Sogna ragazzo, sogna…



Vi capita mai di ripensare ai giovani che eravate, ai  ventenni che non siete più guardandoli con gli occhi degli adulti che siete diventati oggi?

Mi diverte ogni tanto ripensare a noi, a me, a quei ragazzini che muovevano i primi passi nella vita con tanti sogni, proprio come oggi vedo le mie ragazze muoversi sugli stessi percorsi e con la stessa lucidità negli occhi.

Ne abbiamo fatta di strada e a volte mi sembra talmente incredibile tutto quello che abbiamo fatto anno dopo anno, tutti i risultati raggiunti, i traguardi superati alzando le braccia vittoriosamente o meno.

Qualche  sera fa abbiamo incontrato un vecchio amico, uno di quelli dei nostri vent’anni, o meglio degli inizi dei nostri vent’anni, quando ancora non avevamo vagamente idea di cosa sarebbe stato il nostro futuro, quando ancora chiacchierando tra una birra e l’altra rifacevamo il mondo, con valanghe di idee, sogni, e forse anche illusioni.

Ieri sera osservavo lui, noi, i 50 enni di oggi, i ragazzini di ieri, e tra me e me riflettevo sui percorsi incredibili sui quali forse nessuno avrebbe scommesso. Ripensavo a quanto a 20 anni si possa essere fragili, a come non sia semplice rimanere in equilibrio, a come forse in tanti avremmo voluto avere una sfera di cristallo per vederci così nel futuro, realizzati e felici.

Si ha paura a 20 anni perché è difficile proiettarsi. A 50 ci si volta a guardare i ragazzini che eravamo con tenerezza e anche riconoscenza, non saremmo gli adulti che siamo se quei ragazzini non si fossero battuti per creare solide fondamenta sulle quelli poi noi diligentemente abbiamo costruito.

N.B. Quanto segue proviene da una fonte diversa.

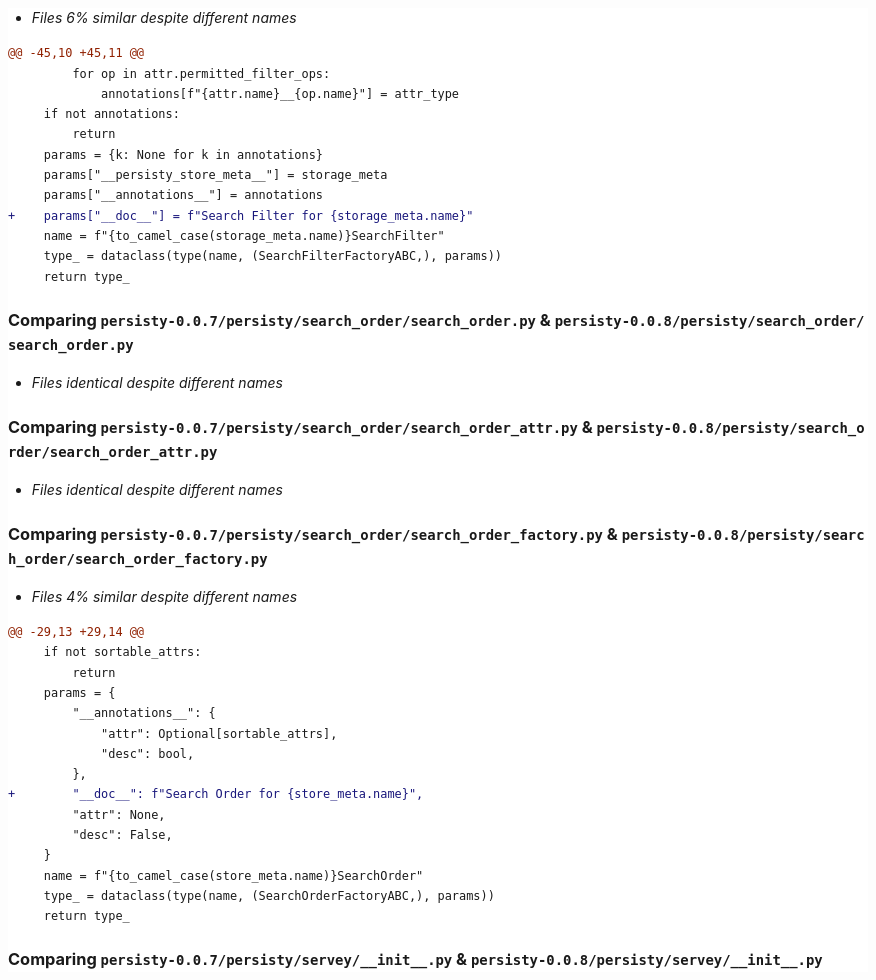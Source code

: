  * *Files 6% similar despite different names*

```diff
@@ -45,10 +45,11 @@
         for op in attr.permitted_filter_ops:
             annotations[f"{attr.name}__{op.name}"] = attr_type
     if not annotations:
         return
     params = {k: None for k in annotations}
     params["__persisty_store_meta__"] = storage_meta
     params["__annotations__"] = annotations
+    params["__doc__"] = f"Search Filter for {storage_meta.name}"
     name = f"{to_camel_case(storage_meta.name)}SearchFilter"
     type_ = dataclass(type(name, (SearchFilterFactoryABC,), params))
     return type_
```

### Comparing `persisty-0.0.7/persisty/search_order/search_order.py` & `persisty-0.0.8/persisty/search_order/search_order.py`

 * *Files identical despite different names*

### Comparing `persisty-0.0.7/persisty/search_order/search_order_attr.py` & `persisty-0.0.8/persisty/search_order/search_order_attr.py`

 * *Files identical despite different names*

### Comparing `persisty-0.0.7/persisty/search_order/search_order_factory.py` & `persisty-0.0.8/persisty/search_order/search_order_factory.py`

 * *Files 4% similar despite different names*

```diff
@@ -29,13 +29,14 @@
     if not sortable_attrs:
         return
     params = {
         "__annotations__": {
             "attr": Optional[sortable_attrs],
             "desc": bool,
         },
+        "__doc__": f"Search Order for {store_meta.name}",
         "attr": None,
         "desc": False,
     }
     name = f"{to_camel_case(store_meta.name)}SearchOrder"
     type_ = dataclass(type(name, (SearchOrderFactoryABC,), params))
     return type_
```

### Comparing `persisty-0.0.7/persisty/servey/__init__.py` & `persisty-0.0.8/persisty/servey/__init__.py`
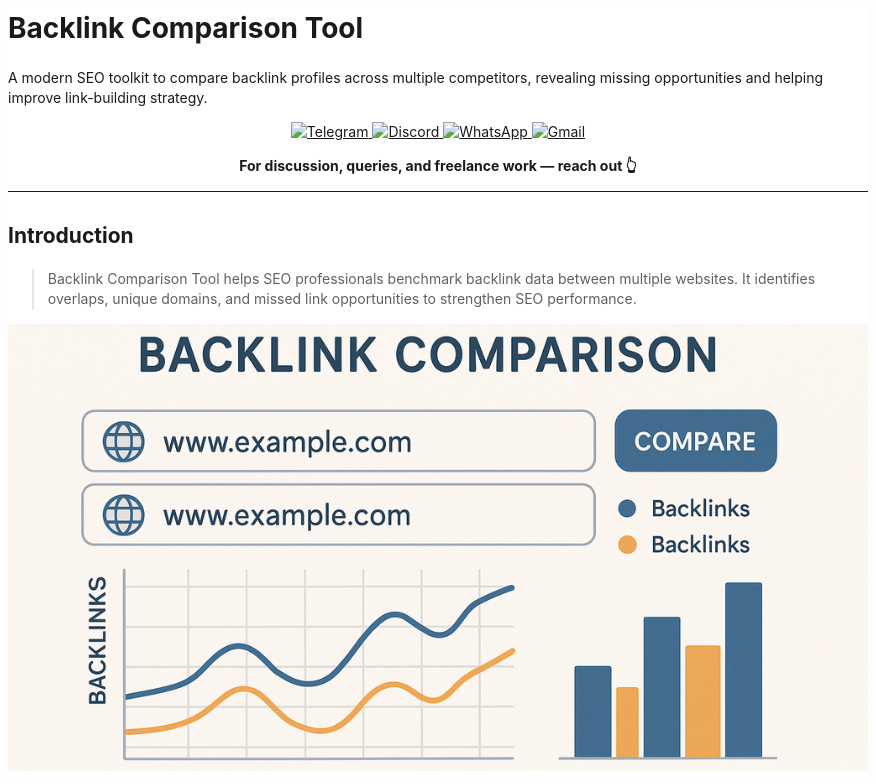 # Backlink Comparison Tool

A modern SEO toolkit to compare backlink profiles across multiple competitors, revealing missing opportunities and helping improve link-building strategy.

<p align="center">
  <a href="https://t.me/devpilot1" target="_blank">
    <img src="https://img.shields.io/badge/Chat%20on-Telegram-2CA5E0?style=for-the-badge&logo=telegram&logoColor=white" alt="Telegram">
  </a>
  <a href="https://discord.gg/vBu9huKBvy" target="_blank">
    <img src="https://img.shields.io/badge/Join-Discord-5865F2?style=for-the-badge&logo=discord&logoColor=white" alt="Discord">
  </a>
  <a href="https://wa.me/447723343390?text=Hi%20Zeeshan%2C%20I%27m%20interested%20in%20automation." target="_blank">
    <img src="https://img.shields.io/badge/Chat-WhatsApp-25D366?style=for-the-badge&logo=whatsapp&logoColor=white" alt="WhatsApp">
  </a>
  <a href="mailto:support@appilot.app" target="_blank">
    <img src="https://img.shields.io/badge/Email-support@appilot.app-EA4335?style=for-the-badge&logo=gmail&logoColor=white" alt="Gmail">
  </a>
</p>

<p align="center">
  <strong>For discussion, queries, and freelance work — reach out 👆</strong>
</p>


---

## Introduction
> Backlink Comparison Tool helps SEO professionals benchmark backlink data between multiple websites. It identifies overlaps, unique domains, and missed link opportunities to strengthen SEO performance.

<p align="center">
  <img src="backlink comparison tool.png" alt="backlink comparison tool" width="100%">
</p>
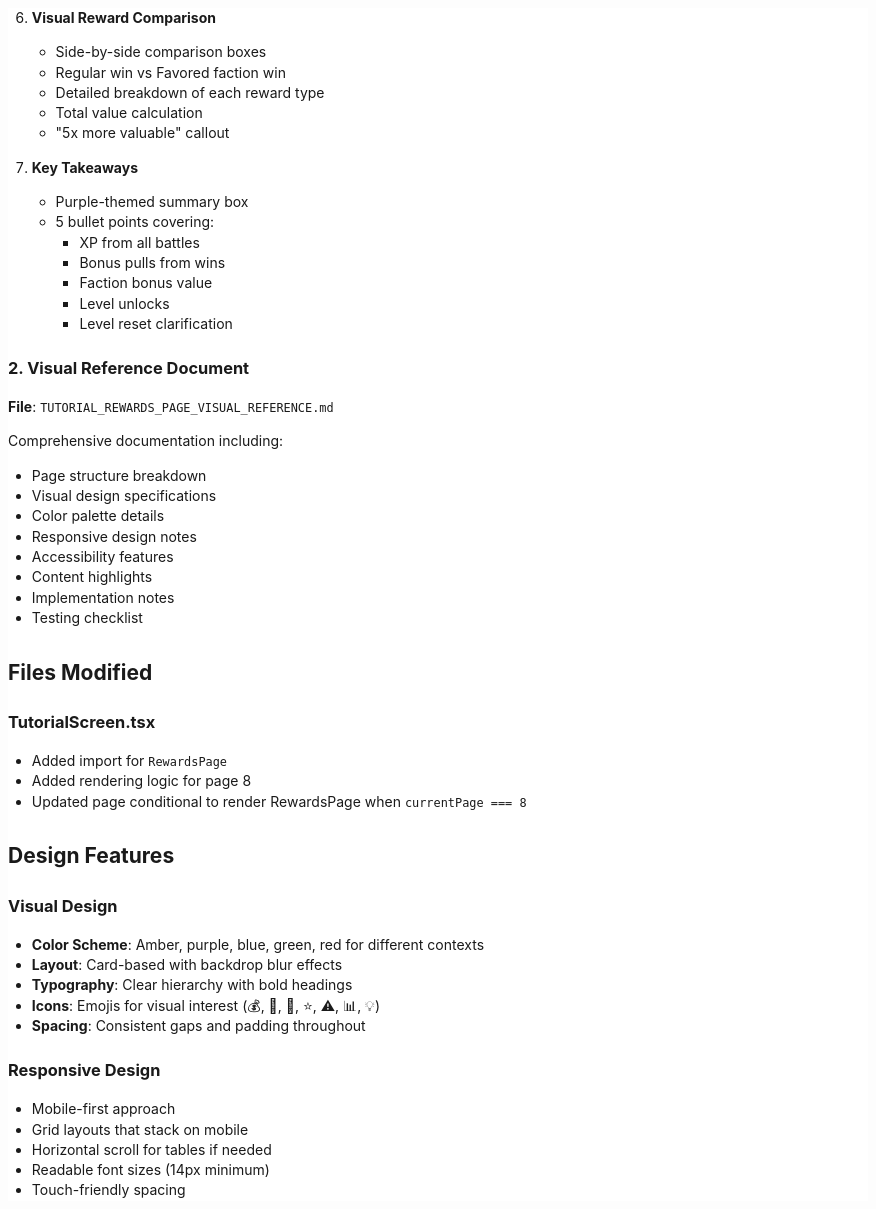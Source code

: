 6. **Visual Reward Comparison**
   - Side-by-side comparison boxes
   - Regular win vs Favored faction win
   - Detailed breakdown of each reward type
   - Total value calculation
   - "5x more valuable" callout

7. **Key Takeaways**
   - Purple-themed summary box
   - 5 bullet points covering:
     - XP from all battles
     - Bonus pulls from wins
     - Faction bonus value
     - Level unlocks
     - Level reset clarification

### 2. Visual Reference Document
**File**: `TUTORIAL_REWARDS_PAGE_VISUAL_REFERENCE.md`

Comprehensive documentation including:
- Page structure breakdown
- Visual design specifications
- Color palette details
- Responsive design notes
- Accessibility features
- Content highlights
- Implementation notes
- Testing checklist

## Files Modified

### TutorialScreen.tsx
- Added import for `RewardsPage`
- Added rendering logic for page 8
- Updated page conditional to render RewardsPage when `currentPage === 8`

## Design Features

### Visual Design
- **Color Scheme**: Amber, purple, blue, green, red for different contexts
- **Layout**: Card-based with backdrop blur effects
- **Typography**: Clear hierarchy with bold headings
- **Icons**: Emojis for visual interest (💰, 🎁, 🎴, ⭐, ⚠️, 📊, 💡)
- **Spacing**: Consistent gaps and padding throughout

### Responsive Design
- Mobile-first approach
- Grid layouts that stack on mobile
- Horizontal scroll for tables if needed
- Readable font sizes (14px minimum)
- Touch-friendly spacing
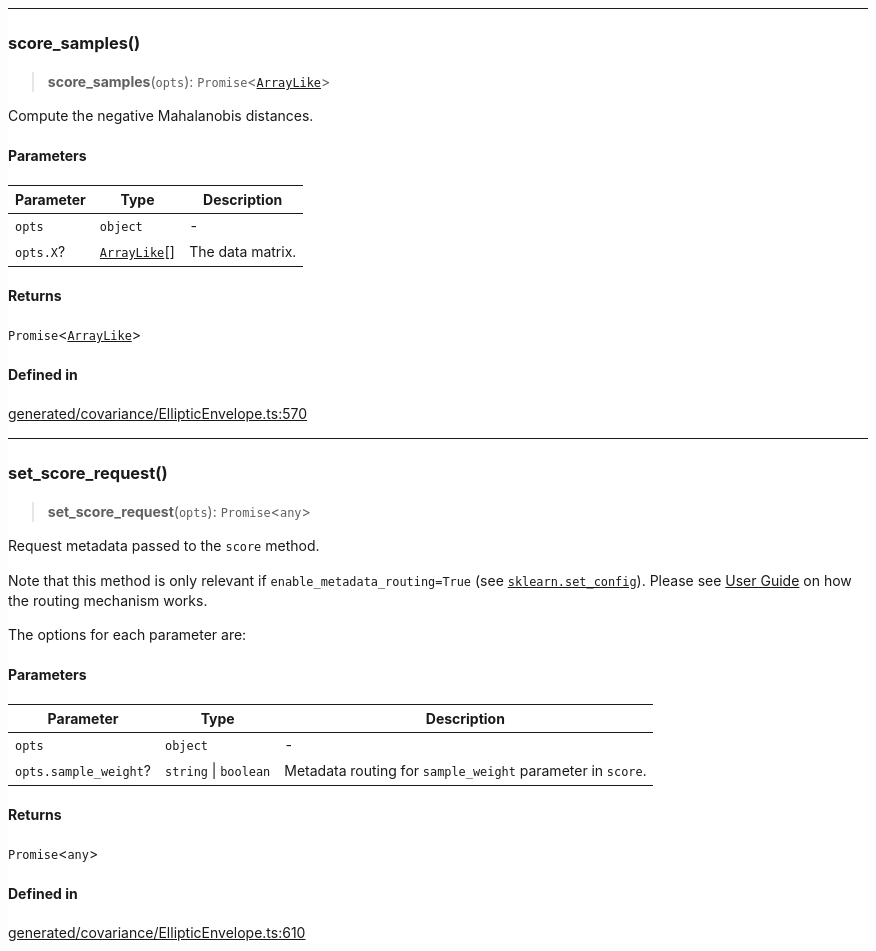 ***

### score\_samples()

> **score\_samples**(`opts`): `Promise`\<[`ArrayLike`](../type-aliases/ArrayLike.md)\>

Compute the negative Mahalanobis distances.

#### Parameters

| Parameter | Type | Description |
| ------ | ------ | ------ |
| `opts` | `object` | - |
| `opts.X`? | [`ArrayLike`](../type-aliases/ArrayLike.md)[] | The data matrix. |

#### Returns

`Promise`\<[`ArrayLike`](../type-aliases/ArrayLike.md)\>

#### Defined in

[generated/covariance/EllipticEnvelope.ts:570](https://github.com/transitive-bullshit/scikit-learn-ts/blob/bab9a6d8b9738b16b8b9ba0b3f7cea1495d968d8/packages/sklearn/src/generated/covariance/EllipticEnvelope.ts#L570)

***

### set\_score\_request()

> **set\_score\_request**(`opts`): `Promise`\<`any`\>

Request metadata passed to the `score` method.

Note that this method is only relevant if `enable_metadata_routing=True` (see [`sklearn.set_config`](https://scikit-learn.org/stable/modules/generated/sklearn.set_config.html#sklearn.set_config "sklearn.set_config")). Please see [User Guide](https://scikit-learn.org/stable/modules/generated/../../metadata_routing.html#metadata-routing) on how the routing mechanism works.

The options for each parameter are:

#### Parameters

| Parameter | Type | Description |
| ------ | ------ | ------ |
| `opts` | `object` | - |
| `opts.sample_weight`? | `string` \| `boolean` | Metadata routing for `sample_weight` parameter in `score`. |

#### Returns

`Promise`\<`any`\>

#### Defined in

[generated/covariance/EllipticEnvelope.ts:610](https://github.com/transitive-bullshit/scikit-learn-ts/blob/bab9a6d8b9738b16b8b9ba0b3f7cea1495d968d8/packages/sklearn/src/generated/covariance/EllipticEnvelope.ts#L610)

 Ieri sera osservavo questi due cinquantenni, mio marito e il nostro amico, due uomini brillanti, posso dire di successo nello loro rispettive sfere professionali, due professionisti dai percorsi invidiabili, li osservavo con i loro occhi intelligenti che ricordano quelli dei ragazzini che erano, i tratti dei visi più adulti ma che a tratti mi portano indietro nel tempo, i capelli brizzolati che stanno bene, danno un tocco di maturità in più. Guardandoli, ascoltandoli, immaginavo quei due ragazzi che a vent’anni mai e poi mai a avrebbero osato immaginare i successi che invece con tenacia sono riusciti ad ottenere., li immaginavo fieri e quasi intimoriti dai due adulti in cui si sono trasformati pur mantenendo i piedi per terra e soprattutto una grande, grandissima umiltà.

Sogna ragazzo sogna, cantava Vecchioni in una delle sue canzoni, sognate ragazzi, sognate in grande perché è importantissimo sognare il proprio futuro a vent’anni e sognarlo senza confini, sognarlo immenso, unico e anche impossibile. Siete voi a costruire gli adulti che sarete e vi auguro di fare proprio come noi, non smettere mai di sognare e volare alto e lontano!